Qubits are inherently sensitive to noise, and it is expected that even the most robust qubits will always exhibit noise levels orders of magnitude from what’s required for practical quantum applications.
This noise problem is solved with quantum error correction (QEC). This is a collection of techniques that can identify and eliminate errors in a controlled way, so long as qubits can be designed with noise levels below some more achievable threshold level. QEC codes encode many physical qubits as logical qubits, which remain robust against errors.
In this approach, errors are corrected by repeatedly measuring select groups of the many physical qubits making up a logical qubit and then using the measurement results in conventional algorithms that infer where errors occurred, a process called decoding. Decoding is computationally challenging and is one of the primary bottlenecks of QEC techniques.
Building decoders that are fast, accurate, and scalable is essential to realize useful quantum computers. This is a prime example of the many cases where AI enables quantum computing by addressing challenges related to QEC, compilation, algorithm development, and more.
At GTC 25, NVIDIA announced a transformer-based AI decoder developed using the NVIDIA CUDA-Q platform in collaboration with QuEra. Not only does the decoder beat a state-of-the-art decoder but it also provides a promising path towards scalable decoding in the future.
The results of this work demonstrates how critical AI supercomputers such as the recently announced NVIDIA Accelerated Quantum Research Center (NVAQC) are to both the development and deployment of quantum error correction techniques.
Decoding decoders
QEC codes are usually characterized with the [[n,k,d]] nomenclature, where n is the number of physical qubits, k the number of logical qubits, and d the distance.

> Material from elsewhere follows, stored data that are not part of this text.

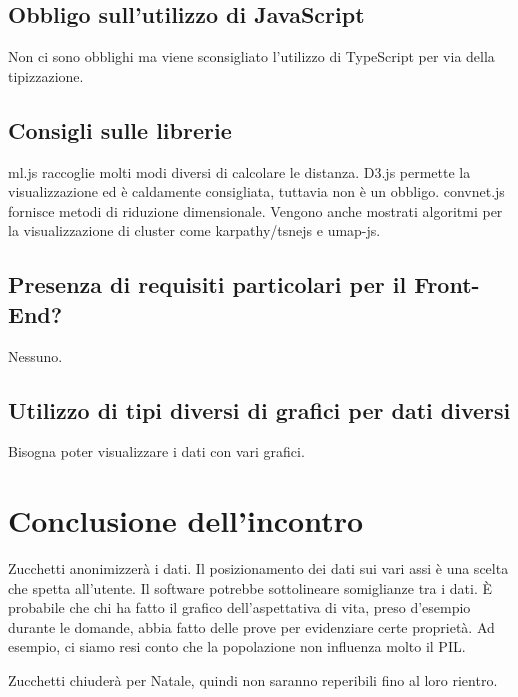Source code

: \documentclass{article}
\begin{document}
    \subsection{Obbligo sull'utilizzo di JavaScript}
    \label{sub:domanda_16}
    Non ci sono obblighi ma viene sconsigliato l'utilizzo di TypeScript per via della tipizzazione.

    \subsection{Consigli sulle librerie}
    \label{sub:domanda_17}
    ml.js raccoglie molti modi diversi di calcolare le distanza. D3.js permette la visualizzazione ed è caldamente consigliata, tuttavia non è un obbligo.
    convnet.js fornisce metodi di riduzione dimensionale. Vengono anche mostrati algoritmi per la visualizzazione di cluster come karpathy/tsnejs e umap-js.

    \subsection{Presenza di requisiti particolari per il Front-End?}
    \label{sub:domanda_18}
    Nessuno.

    \subsection{Utilizzo di tipi diversi di grafici per dati diversi}
    \label{sub:domanda_19}
    Bisogna poter visualizzare i dati con vari grafici.

\section{Conclusione dell'incontro}
\label{sec:conclusione}
Zucchetti anonimizzerà i dati. Il posizionamento dei dati sui vari assi è una scelta che spetta all'utente. Il software potrebbe sottolineare somiglianze tra i dati. È probabile che chi ha fatto il grafico dell'aspettativa di vita, preso d'esempio durante le domande, abbia fatto delle prove per evidenziare certe proprietà. Ad esempio, ci siamo resi conto che la popolazione non influenza molto il PIL.

Zucchetti chiuderà per Natale, quindi non saranno reperibili fino al loro rientro.
\end{document}
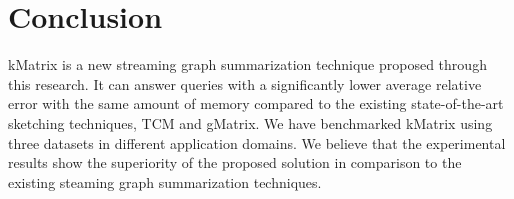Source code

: \section{Conclusion}

kMatrix is a new streaming graph summarization technique proposed through this research. It can answer queries with a significantly lower average relative error with the same amount of memory compared to the existing state-of-the-art sketching techniques, TCM and gMatrix. We have benchmarked kMatrix using three datasets in different application domains. We believe that the experimental results show the superiority of the proposed solution in comparison to the existing steaming graph summarization techniques.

Higher distance codes are capable of correcting more errors but generally require more complex encoding schemes and larger physical qubit overheads.
The first step to correct errors acting on a set of physical qubits (Figure 1) is to perform a select set of measurements on subsets of them, which collectively produce a so-called error syndrome.
Syndrome data is then transferred to a classical processor where the decoding takes place. The goal of the decoder is to infer from the error syndrome if and where any errors occurred. The decoder then outputs best guesses for error locations, which can be tracked and eventually used to determine corrective operations to be sent back to the QPU. This cycle is continually repeated for the full duration of a quantum algorithm.

It’s important for a decoder to be accurate: if the decoder makes a mistake, errors are either missed or introduced by inappropriate corrections, potentially corrupting the encoded information and ruining the algorithm.
A high accuracy decoder reduces the logical error rate. The same target error rate can be achieved with lower distance codes than might be required with other decoders, reducing the number of physical qubits needed.
In addition to being accurate, decoders must be fast and scalable. If a decoder cannot keep up with the incoming syndrome data, a backlog occurs, causing errors to snowball and making error correction impossible. This also places strict latency requirements on how quickly a decoder must transfer data to and from the QPU.
AI’s aptitude for complex pattern recognition and its natural scalability makes it one of the most promising tools for building decoders that are fast, accurate, and able to scale to handle the millions of physical qubits believed to be needed for useful quantum computations.
Making magic with data from QuEra’s QPU
Implementing quantum algorithms on QPUs requires a fault-tolerant, universal gate set, from which any algorithm can be programmed. In most fault-tolerant approaches to quantum computing, the strategy for fault-tolerantly performing operations rests on being able to prepare a so-called magic state. These special states are a resource that can be consumed in the computation to carry out an arbitrary quantum computation, also known as a universal quantum computation.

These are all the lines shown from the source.